- Born: James Douglas Pearson December 1911 Cambridge, Great Britain
- Died: 1 August 1997 (aged 85) Cambridge, Great Britain
- Occupations: Librarian; Bibliographer;
- Years active: 1927–1997

= James Douglas Pearson =

James Douglas Pearson (December 1911 – August 1, 1997) was a British librarian and bibliographer in the field of Islamic studies who founded the Index Islamicus.

== Life ==
James Pearson grew up in Cambridge, where he was also educated. His first job was as a book fetcher in the Cambridge University Library at the age of 16.

He grew an interest in exotic languages and was awarded a scholarship for Hebrew at St John's College. He graduated in 1936 and studied other languages such as Arabic and Persian. He was then enlisted in the Oriental Section of the Library until 1941. He was then enlisted for war service until 1945. He worked again in the same library as an assistant under-librarian from 1945 until 1950. During 1950, he was appointed as librarian of the School of Oriental and African Studies in London. Until 1972, the SOAS library expanded and developed.

In 1972, Pearson was appointed as senior fellow and professor of bibliography in the University of London. He retired from this title during 1979 and returned to Cambridge, while working on the Index Islamicus.
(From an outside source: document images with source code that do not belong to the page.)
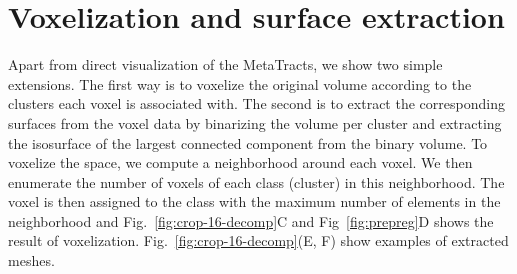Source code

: \section {Voxelization and surface extraction}
\label{sec:vis}
Apart from direct visualization of the MetaTracts, we show two simple extensions. The first way is to voxelize the original volume according to the clusters each voxel is associated with.
The second is to extract the corresponding surfaces from the voxel data by binarizing the volume per cluster and extracting the isosurface of the largest connected component from the binary volume. To voxelize the space,  we compute a neighborhood around each voxel. We then enumerate the number of voxels of each class (cluster) in this neighborhood. The voxel is then assigned to the class with the maximum number of elements in the neighborhood and Fig.~\ref{fig:crop-16-decomp}C and Fig~\ref{fig:prepreg}D shows the result of voxelization. Fig.~\ref{fig:crop-16-decomp}(E, F) show examples of extracted meshes.
%
%
%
In 1982, he retired from editorship, and handed responsibility of the Index Islamicus to Cambridge University.

During 1967, Pearson established the Middle East Libraries Committee. It is now known as MELCOM UK. This gave birth to a large series of bibliographies and research tools. Professor James Pearson was involved in the beginning of a European dimension to this activity in 1979, resulting in the formation of MELCOM International.

== Death ==
At the time of his death, Pearson was still working on a further volume on the Middle East. Pearson died of a stroke he had a week before his death on 1 August 1997.

== Index Islamicus ==
In addition to maintaining the usual catalogue of books, Pearson decided it would be helpful to create a catalogue of the articles that were in the Library's periodicals and other collective volumes. James Pearson made reasons that this material would be of major importance to many researchers. If left uncatalogued, the literature would be overlooked, and work would most likely be duplicated.

With massive teams of helpers at SOAS, he created a catalogue of 25000 articles in the field of Islamic studies. All of these articles were published within the years from 1906 to 1955. The contents of other libraries other than SOAS were added to the bibliography.

To improve the bibliography, it had to be arranged in a classified form and to be published. This caused the creation of the first Index Islamicus, which was published in 1958.